* DATASET EXCERPTS *
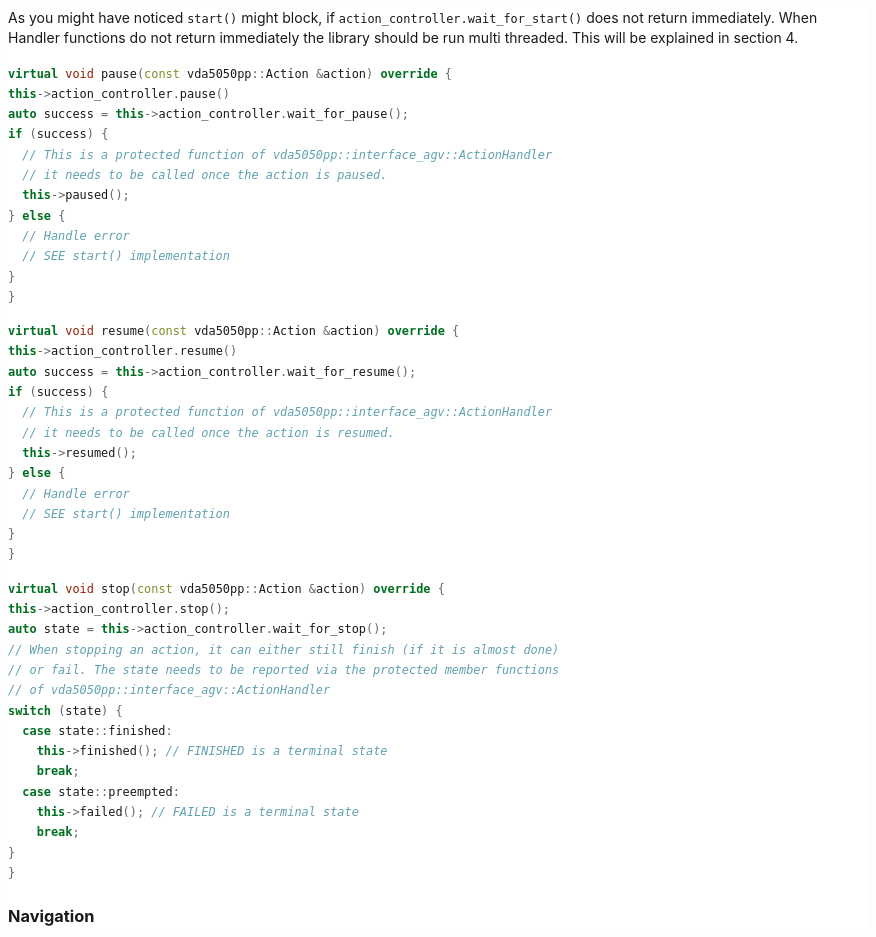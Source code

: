 As you might have noticed `start()` might block, if `action_controller.wait_for_start()` does not return immediately. When Handler functions
do not return immediately the library should be run multi threaded. This will
be explained in section 4.


```c++
virtual void pause(const vda5050pp::Action &action) override {
this->action_controller.pause()
auto success = this->action_controller.wait_for_pause();
if (success) {
  // This is a protected function of vda5050pp::interface_agv::ActionHandler 
  // it needs to be called once the action is paused.
  this->paused();
} else {
  // Handle error
  // SEE start() implementation
}
}
```

```c++
virtual void resume(const vda5050pp::Action &action) override {
this->action_controller.resume()
auto success = this->action_controller.wait_for_resume();
if (success) {
  // This is a protected function of vda5050pp::interface_agv::ActionHandler 
  // it needs to be called once the action is resumed.
  this->resumed();
} else {
  // Handle error
  // SEE start() implementation
}
}
```

```c++
virtual void stop(const vda5050pp::Action &action) override {
this->action_controller.stop();
auto state = this->action_controller.wait_for_stop();
// When stopping an action, it can either still finish (if it is almost done)
// or fail. The state needs to be reported via the protected member functions
// of vda5050pp::interface_agv::ActionHandler
switch (state) {
  case state::finished:
    this->finished(); // FINISHED is a terminal state
    break;
  case state::preempted:
    this->failed(); // FAILED is a terminal state
    break;
}
}
```

### Navigation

* WORK TO BE COMPLETED *
Which of the lines above mention the word "return"? Pull those lines out.

* SOLVED EXERCISE *
: As you might have noticed `start()` might block, if `action_controller.wait_for_start()` does not return immediately. When Handler functions
do not return immediately the library should be run multi threaded. This will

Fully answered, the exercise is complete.